Tibor Navracsics, Hungary’s EU commissioner, said that according to impact studies, the agreement would in general have a favourable effect on the EU’s economic growth. It could trigger a 15-20% increase in Hungarian-US exports in the medium term, a 0.2-0.3% GDP growth and the creation of 20,000-30,000 jobs, Navracsics said.
The opposition Socialists criticised the government for secrecy surrounding talks about the agreement and making related impact studies confidential. Socialist MP Bertalan Tóth accused government representatives of making contradictory statements regarding the agreement. He called for broadening consultations to include civil organisations and ordinary citizens.
Márton Gyöngyösi of the radical nationalist Jobbik party gave warning that the TTIP could be “the last step” in Hungary’s process of “becoming a colony and losing its independence”. Multinational corporations will be able to file legal procedures against states if they see their profits hindered by the states, Gyöngyösi said. As such, Hungary could be taken to court for insisting on remaining GMO-free while Romania could be challenged for refusing to allow cyanide-based technologies in gold mining, he added.
András Schiffer of the green-liberal LMP party said expanding free trade would lead to more global exploitation. What is at stake is nations’ right to self-government, he added. The agreement would protect the privileges of large global businesses and reduce employers’ rights and health protection, endanger environmental safety in the Carpathian Basin and result in drawbacks for small businesses.

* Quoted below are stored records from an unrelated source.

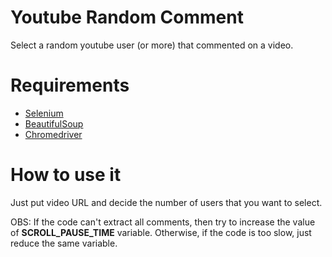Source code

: # Youtube Random Comment
Select a random youtube user (or more) that commented on a video.

# Requirements
* [Selenium](https://selenium-python.readthedocs.io/)
* [BeautifulSoup](https://www.crummy.com/software/BeautifulSoup/bs4/doc/)
* [Chromedriver](https://chromedriver.chromium.org/downloads)

# How to use it
Just put video URL and decide the number of users that you want to select. 

OBS: If the code can't extract all comments, then try to increase the value of **SCROLL_PAUSE_TIME** variable. Otherwise, if the code is too slow, just reduce the same variable. 
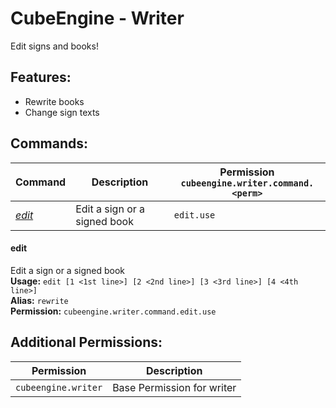 # CubeEngine - Writer
Edit signs and books!

## Features:
 - Rewrite books
 - Change sign texts

## Commands:

| Command | Description | Permission<br>`cubeengine.writer.command.<perm>` |
| --- | --- | --- |
| [*edit*](#edit) | Edit a sign or a signed book | `edit.use` |

#### edit  
Edit a sign or a signed book  
**Usage:** `edit [1 <1st line>] [2 <2nd line>] [3 <3rd line>] [4 <4th line>]`  
**Alias:** `rewrite`  
**Permission:** `cubeengine.writer.command.edit.use`  
  

## Additional Permissions:

| Permission | Description |
| --- | --- |
| `cubeengine.writer` | Base Permission for writer |
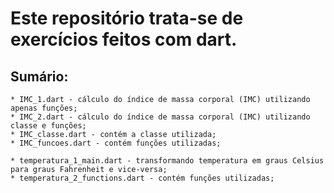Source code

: # Este repositório trata-se de exercícios feitos com dart.

## Sumário:
    * IMC_1.dart - cálculo do índice de massa corporal (IMC) utilizando apenas funções;
    * IMC_2.dart - cálculo do índice de massa corporal (IMC) utilizando classe e funções;
    * IMC_classe.dart - contém a classe utilizada;
    * IMC_funcoes.dart - contém funções utilizadas;

    * temperatura_1_main.dart - transformando temperatura em graus Celsius para graus Fahrenheit e vice-versa;
    * temperatura_2_functions.dart - contém funções utilizadas;

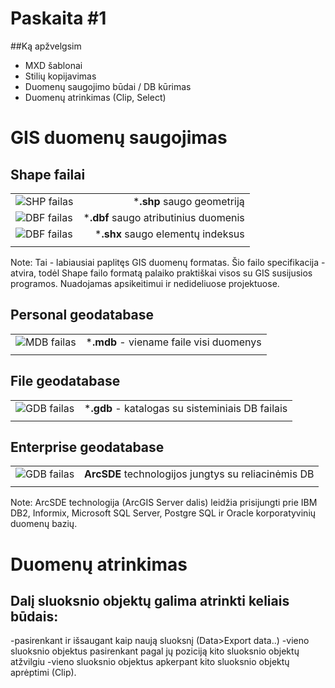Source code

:# Paskaita #1


##Ką apžvelgsim

- MXD šablonai
- Stilių kopijavimas
- Duomenų saugojimo būdai / DB kūrimas
- Duomenų atrinkimas (Clip, Select)



# GIS duomenų saugojimas


## Shape failai

|||
|-|-:|
|![SHP failas](./slides/img/shp.png)|***.shp** saugo geometriją|
|![DBF failas](./slides/img/dbf.png)|***.dbf** saugo atributinius duomenis|
|![DBF failas](./slides/img/shx.png)|***.shx** saugo elementų indeksus|
|||

Note: Tai - labiausiai paplitęs GIS duomenų formatas. Šio failo specifikacija - atvira, todėl Shape failo formatą palaiko praktiškai visos su GIS susijusios programos. Nuadojamas apsikeitimui ir nedideliuose projektuose.


## Personal geodatabase

|||
|-|-:|
|![MDB failas](./slides/img/mdb.png)|***.mdb** - viename faile visi duomenys|
|||


## File geodatabase

|||
|-|-:|
|![GDB failas](./slides/img/gdb.png)|***.gdb** - katalogas su sisteminiais DB failais|
|||


## Enterprise geodatabase

|||
|-|-:|
|![GDB failas](./slides/img/enterprise.png)| **ArcSDE** technologijos jungtys su reliacinėmis DB|
|||

Note: ArcSDE technologija (ArcGIS Server dalis) leidžia prisijungti prie IBM DB2, Informix, Microsoft SQL Server, Postgre SQL ir Oracle korporatyvinių duomenų bazių.



# Duomenų atrinkimas


## Dalį sluoksnio objektų galima atrinkti keliais būdais:
-pasirenkant ir išsaugant kaip naują sluoksnį (Data>Export data..)
-vieno sluoksnio objektus pasirenkant pagal jų poziciją kito sluoksnio objektų atžvilgiu 
-vieno sluoksnio objektus apkerpant kito sluoksnio objektų aprėptimi (Clip).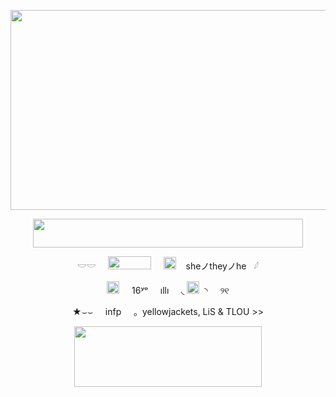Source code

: <p align="center">
  <img width="1000" height="320" src="https://github.com/user-attachments/assets/a05406aa-e51a-496c-ac08-295f0d9be4ab">
</p>

<p align="center">
  <img width="432" height="46" src="https://64.media.tumblr.com/fbb68eac3054c5f7ea220642a269c8c1/1caf13684d6b5f83-cf/s500x750/be62998c68af9f7bcd56d520b8f4c8730982da9a.gif">
</p>

<p align="center">𓎟𓎟 &nbsp; &nbsp; <img width="69" height="21" src="https://github.com/user-attachments/assets/9049f289-8761-421f-bda3-c023d5be8b09"> &nbsp; &nbsp; <img width="20" height="20" src="https://64.media.tumblr.com/5d57f8dc2abc56842f777078a86abf40/a8c00a2dc332b783-ec/s75x75_c1/5895511862edd9c79cda859ee37fa09a382a5167.gifv"

&nbsp; &nbsp; sheノtheyノhe &nbsp; 𓆪

<p align="center"><img width="20" height="20" src="https://64.media.tumblr.com/93fcc5f9ce834961539fb2b801c60208/227ca944526be4dc-6b/s75x75_c1/65f22b074868d4f92a76f1709618fb4ede473148.gifv" </p> &nbsp; &nbsp; 16ʸᵒ &nbsp; &nbsp; ıllı &nbsp; &nbsp; ◟ <img width="20" height="20" src= "https://github.com/user-attachments/assets/35fe8c9f-9d86-4581-b343-6daf5998db26"
"

&nbsp; ◝ &nbsp; &nbsp; ୨୧

<p align="center">★⌣⌣  &nbsp; &nbsp; infp &nbsp; &nbsp; 。yellowjackets, LiS & TLOU >>

<p align="center">
  <img width="300" height="97" src="https://github.com/user-attachments/assets/d1eaea35-4402-468a-97fe-e856717cfe43">
</p> 



















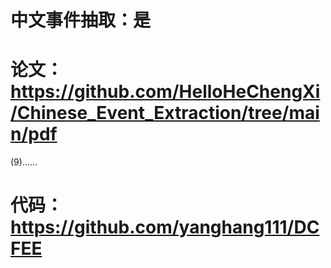 # 中文事件抽取：是

# 论文：https://github.com/HelloHeChengXi/Chinese_Event_Extraction/tree/main/pdf
(9)......

# 代码：https://github.com/yanghang111/DCFEE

Zsuzsanna Szelényi of Együtt, who sits in parliament as an independent, said TTIP would be beneficial to Hungary, setting Europe on a new path that could enhance welfare throughout the continent. The expanding market would give new impetus to growth and employment, Szelényi added. She criticised the government for expressing “differing opinions” on the matter, and opposition parties LMP and Jobbik for their “conspiracy theories”.
The Democratic Coalition fully supports the planned TTIP, deputy party leader Csaba Molnár said. He cited EU research showing that the pact could boost economic performance by an annual 120 billion euros, as well as Hungarian research ordered by the government in 2013 showing that foreign trade between Hungary and the US could increase 15%-20% thanks to the agreement.